Here's an example where I am currently experiencing that:
tcpflow -ec -i any port 8340 | tee second.flow | grep -i "\(</Manufacturer>\)\|\(</SerialNumber>\)" | awk -F'[<>]' '{print $3}'
What is supposed to happen:
I look at one port for tcp packages. If something comes it should be a certain XML format and I want to grep the Manufacturer and the Serialnumber from these packages. I would also like to get the full, unmodified output in a text file "second.flow", for later reference.
What happens:
Everything as desired, but instead of getting output every 10 seconds (I'm sure I get these outputs every ten seconds!) I have to wait for a long time and then a lot is printed at once. It's like one of the tools gobbles up everything in a buffer and only prints it if the buffer is full. I don't want that. I want to get each line as fast as possible.
If I replace tcpflow ...
with a cat second.flow
it works immediately. Can someone describe what's going on? And in case that it's obvious would there be another way to achieve the same result?
Every layer in a series of pipes can involve buffering; by default, tools that don't specify buffering behavior for stdout
will use line buffering when outputting to a terminal, and block buffering when outputting anywhere else (including piping to another program or a file).

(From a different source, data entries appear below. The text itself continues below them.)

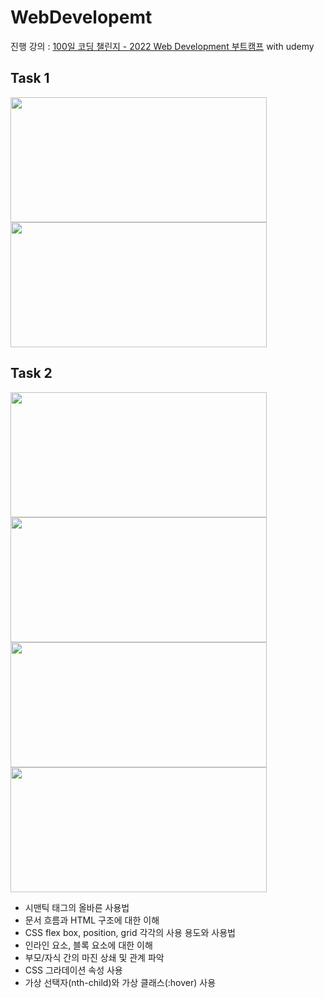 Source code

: # WebDevelopemt

진행 강의 : [100일 코딩 챌린지 - 2022 Web Development 부트캠프](https://www.udemy.com/course/100-2022-web-development/) with udemy


## Task 1
<span align="left"><img src="https://user-images.githubusercontent.com/98699927/202668622-1a3ee41b-946f-4f2d-a4b7-aa709fba98aa.jpg" width=410 height=200></span>
<span align="right"><img src="https://user-images.githubusercontent.com/98699927/202668635-33f0c3d7-b02a-4d1c-ba31-4452b377c5a8.jpg" width=410 height=200></span>

## Task 2
<span align="left"><img src="https://user-images.githubusercontent.com/98699927/202708082-fff8ba24-641a-4ace-80c8-445a248637c1.jpg" width=410 height=200></span>
<span align="left"><img src="https://user-images.githubusercontent.com/98699927/202708257-0bafc5fb-b19b-4d3a-ae9a-7eaf55136b6e.jpg" width=410 height=200></span>
<span align="right"><img src="https://user-images.githubusercontent.com/98699927/202708097-684b6318-11f3-4c4b-9b01-c418cbfd0e91.jpg" width=410 height=200></span>
<span align="right"><img src="https://user-images.githubusercontent.com/98699927/202708112-02327acb-ce72-4be3-a316-c413ca341759.jpg" width=410 height=200></span>

<ul>
  <li>시맨틱 태그의 올바른 사용법</li>
  <li>문서 흐름과 HTML 구조에 대한 이해</li>
  <li>CSS flex box, position, grid 각각의 사용 용도와 사용법</li>
  <li>인라인 요소, 블록 요소에 대한 이해</li>
  <li>부모/자식 간의 마진 상쇄 및 관계 파악</li>
  <li>CSS 그라데이션 속성 사용</li>
  <li>가상 선택자(nth-child)와 가상 클래스(:hover) 사용</li>
</ul>
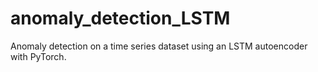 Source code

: # anomaly_detection_LSTM
Anomaly detection on a time series dataset using an LSTM autoencoder with PyTorch.
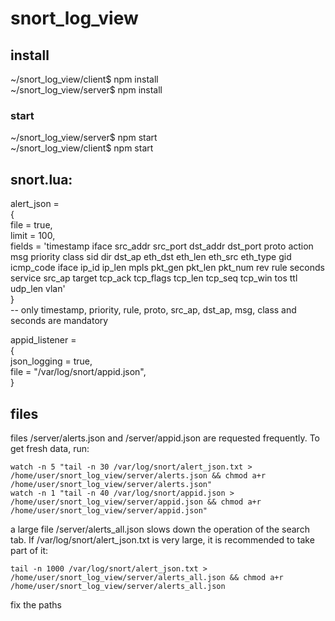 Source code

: # snort_log_view
## install  
~/snort_log_view/client$ npm install  
~/snort_log_view/server$ npm install  
### start
~/snort_log_view/server$ npm start  
~/snort_log_view/client$ npm start  

## snort.lua:
  
alert_json =  
{        
    file = true,    
        limit = 100,  
        fields = 'timestamp iface src_addr src_port dst_addr dst_port proto action msg priority class sid dir dst_ap eth_dst eth_len eth_src eth_type gid icmp_code iface ip_id ip_len mpls pkt_gen pkt_len pkt_num rev rule seconds service src_ap target tcp_ack tcp_flags tcp_len tcp_seq tcp_win tos ttl udp_len vlan'  
}  
-- only timestamp, priority, rule, proto, src_ap, dst_ap, msg, class and seconds are mandatory  
  
appid_listener =  
{  
        json_logging = true,  
        file = "/var/log/snort/appid.json",  
}  
## files  
files /server/alerts.json and /server/appid.json are requested frequently. To get fresh data, run:
  
    watch -n 5 "tail -n 30 /var/log/snort/alert_json.txt > /home/user/snort_log_view/server/alerts.json && chmod a+r /home/user/snort_log_view/server/alerts.json"  
    watch -n 1 "tail -n 40 /var/log/snort/appid.json > /home/user/snort_log_view/server/appid.json && chmod a+r /home/user/snort_log_view/server/appid.json"

  a large file /server/alerts_all.json slows down the operation of the search tab. If /var/log/snort/alert_json.txt is very large, it is recommended to take part of it:

    tail -n 1000 /var/log/snort/alert_json.txt > /home/user/snort_log_view/server/alerts_all.json && chmod a+r /home/user/snort_log_view/server/alerts_all.json

fix the paths
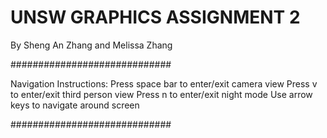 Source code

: # UNSW GRAPHICS ASSIGNMENT 2
By Sheng An Zhang and Melissa Zhang

#############################

Navigation Instructions: 
Press space bar to enter/exit camera view
Press v to enter/exit third person view
Press n to enter/exit night mode
Use arrow keys to navigate around screen

#############################
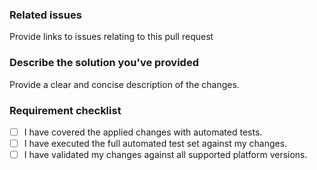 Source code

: ### Related issues

Provide links to issues relating to this pull request

### Describe the solution you've provided

Provide a clear and concise description of the changes.

### Requirement checklist

- [ ] I have covered the applied changes with automated tests.
- [ ] I have executed the full automated test set against my changes.
- [ ] I have validated my changes against all supported platform versions.

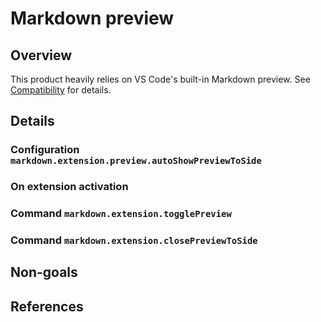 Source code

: # Markdown preview

## Overview

This product heavily relies on VS Code's built-in Markdown preview. See [Compatibility](../guide/compatibility.md) for details.

## Details

<!-- TODO: Document their behaviors. -->

### Configuration `markdown.extension.preview.autoShowPreviewToSide`

### On extension activation

### Command `markdown.extension.togglePreview`

### Command `markdown.extension.closePreviewToSide`

## Non-goals

## References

In a chained pipe, all but the last stage will see their output as not going to the terminal, and will block buffer.
So in your case, tcpflow
might be producing output constantly, and if it's doing so, tee
should be producing data almost at the same rate. But grep
is going to limit that flow to a trickle, and won't produce output until that trickle exceeds the size of the output buffer. It's already performed the filtering and called fwrite
or puts
or printf
, but the data is waiting for enough bytes to build up behind it before sending it along to awk
, to reduce the number of (expensive) system calls.
cat second.flow
produces output immediately because as soon as cat
finishes producing output, it exits, flushing and closing its stdout
in the process, which cascades, when each step finds its stdin
to be at EOF, it exits, flushing and closing its stdout
. tcpflow
isn't exiting, so the cascade of EOFs and flushing isn't happening.
For some programs, in the general case, you can change the buffering behavior by using stdbuf
(or unbuffer
, though that can't do line buffering to balance efficiency, and has issues with piped input). If the program is using internal buffering, this still might not work, but it's worth a shot.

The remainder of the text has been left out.